Friday, November 06, 2020

Processing of hierarchical data in a pod with data locality

 



In a previous post I had presented the idea of "higher" level patterns existing in "2nd layer" and beyond code.  I had said patterns would emerge in this "2nd layer" - the orchestration layer.   The first pattern identified was that of iteration with its applicability to time slicing.  Now there appears to be second pattern that is emerging for processing hierarchical data sets with modular logic and data locality.

The ability to cycle through different containers in a pod provides the ability to process hierarchical data sets the don't have homogenous compute requirements - meaning that more than one type of operation is performed in the chain.  
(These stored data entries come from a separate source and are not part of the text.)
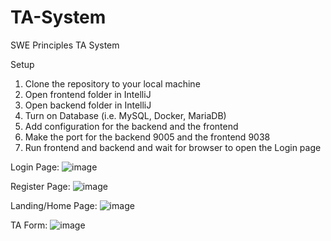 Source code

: # TA-System
SWE Principles TA System

Setup
1. Clone the repository to your local machine
2. Open frontend folder in IntelliJ
3. Open backend folder in IntelliJ
4. Turn on Database (i.e. MySQL, Docker, MariaDB)
5. Add configuration for the backend and the frontend
6. Make the port for the backend 9005 and the frontend 9038
7. Run frontend and backend and wait for browser to open the Login page

Login Page:
![image](https://user-images.githubusercontent.com/90483115/224393058-052c8dab-e338-41ed-8120-5dad4c6d513e.png)

Register Page:
![image](https://user-images.githubusercontent.com/90483115/224393186-ba8ee291-d061-4840-9b1f-928902dbb11c.png)

Landing/Home Page:
![image](https://user-images.githubusercontent.com/90483115/224393470-f43b5a67-12c0-4dda-9b25-4b9222bfbe6e.png)

TA Form:
![image](https://user-images.githubusercontent.com/90483115/224393594-0933f30e-b5ed-44b0-8741-08469ada4900.png)


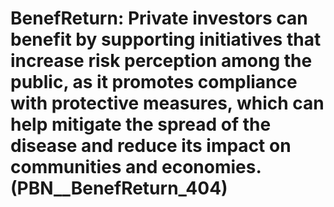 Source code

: # BenefReturn: __Private investors can benefit by supporting initiatives that increase risk perception among the public, as it promotes compliance with protective measures, which can help mitigate the spread of the disease and reduce its impact on communities and economies.__ (PBN__BenefReturn_404)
Parent levels could pass data via the pod to their children and visa versa.  Processing of the hierarchy could with any generic graph traversal algorithm.  Breadth first, Depth First, dependency graph, etc. Data could be persisted to network storage for high availability but kept locally for speed during processing of the tree.  This could keep the logic in the application modular where each container performed a specific task.  This in turn could help with versioning and maintenance as changes could be isolated to single container definitions.

In previous posts I had discussed an inner and outer scope for orchestration.  I think Macro and Micro are good terms for this concept.

Possible patterns for orderly execution of compute

Macro - this is for groups of pods

  • Cycling data through pods to digest streaming data
    • Circular Queue
  • Graph Execution
    • Depth First - sequential 
    • Breadth First - sequential
    • Graph with dependencies - sequential
    • Fan Out - parallel
    • Fan In - parallel
  • Mode of communication.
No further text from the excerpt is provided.